Answer: When using solid stainless steel wire for MIG welding, if pure argon gas protection is used, the surface tension of the molten pool will be large, and the weld will be poorly formed, showing a “humpback” weld shape. Add 1-2% oxygen to reduce the surface tension of the molten pool, and the weld seam is formed smooth and beautiful.
7. Why is the surface of the solid stainless steel wire MIG welded seam black?
Answer: The MIG welding speed of solid stainless steel wire is relatively fast (30-60cm/min). The shielding gas nozzle has run to the front molten pool area. The welding seam is still in a state of red hot and high temperature. black. The pickling passivation method can remove the black skin and restore the original surface color of stainless steel.
8. Why do solid stainless steel welding wires need to use a pulsed power supply to achieve jet transition and spatter-free welding?
Answer: When using solid stainless steel wire for MIG welding, φ1.2 wire can realize jet transfer only when the current I≥260—280A; droplets below this value are short-circuited transfer, with large splashes, and generally cannot be used. Only by using a pulsed MIG power supply with a pulse current greater than 300A, can the pulse droplet transition under a welding current of 80-260A be realized without spatter welding.
9. Why is the flux-cored stainless steel welding wire protected by CO2 gas? Don’t need a pulsed power supply?

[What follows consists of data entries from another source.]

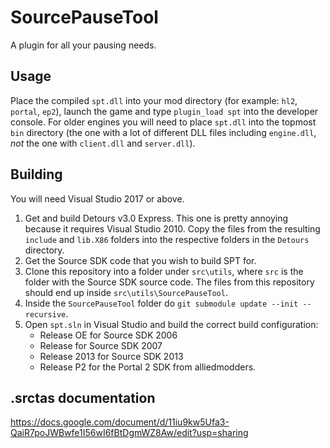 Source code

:SourcePauseTool
===============

A plugin for all your pausing needs.

## Usage
Place the compiled `spt.dll` into your mod directory (for example: `hl2`, `portal`, `ep2`), launch the game and type `plugin_load spt` into the developer console. For older engines you will need to place `spt.dll` into the topmost `bin` directory (the one with a lot of different DLL files including `engine.dll`, *not* the one with `client.dll` and `server.dll`).

## Building
You will need Visual Studio 2017 or above.
1. Get and build Detours v3.0 Express. This one is pretty annoying because it requires Visual Studio 2010. Copy the files from the resulting `include` and `lib.X86` folders into the respective folders in the `Detours` directory.
2. Get the Source SDK code that you wish to build SPT for.
3. Clone this repository into a folder under `src\utils`, where `src` is the folder with the Source SDK source code. The files from this repository should end up inside `src\utils\SourcePauseTool`.
4. Inside the `SourcePauseTool` folder do `git submodule update --init --recursive`.
5. Open `spt.sln` in Visual Studio and build the correct build configuration:
   - Release OE for Source SDK 2006
   - Release for Source SDK 2007
   - Release 2013 for Source SDK 2013
   - Release P2 for the Portal 2 SDK from alliedmodders.
   
## .srctas documentation
https://docs.google.com/document/d/11iu9kw5Ufa3-QaiR7poJWBwfe1I56wI6fBtDgmWZ8Aw/edit?usp=sharing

Answer: Currently commonly used flux-cored stainless steel welding wire (such as 308, 309, etc.), the welding flux formula in the welding wire is developed according to the welding chemical metallurgical reaction under the protection of CO2 gas, so it cannot be used for MAG or MIG welding; Pulsed arc welding power source.
In Conclusion
In this article, we have covered the basics and procedures for welding stainless steel. First, we learned about the properties of stainless steel and the types of stainless steel, and their applications. Then, we introduce the preparation work before welding in detail, including cleaning, clamping, preheating, and selecting appropriate welding materials. Then, we explore different welding methods, including TIG welding, MIG welding, and shielded arc welding, and analyze the characteristics and scope of application of each. Next, we introduce the precautions and quality control methods during the welding process, as well as the post-processing and packaging methods after welding. Finally, we emphasize the importance of quality control and post-processing to ensure the quality and durability of welded joints.
In a word, this article provides you with a concise and practical stainless steel welding guide, hoping to be helpful to your application in actual production and manufacturing.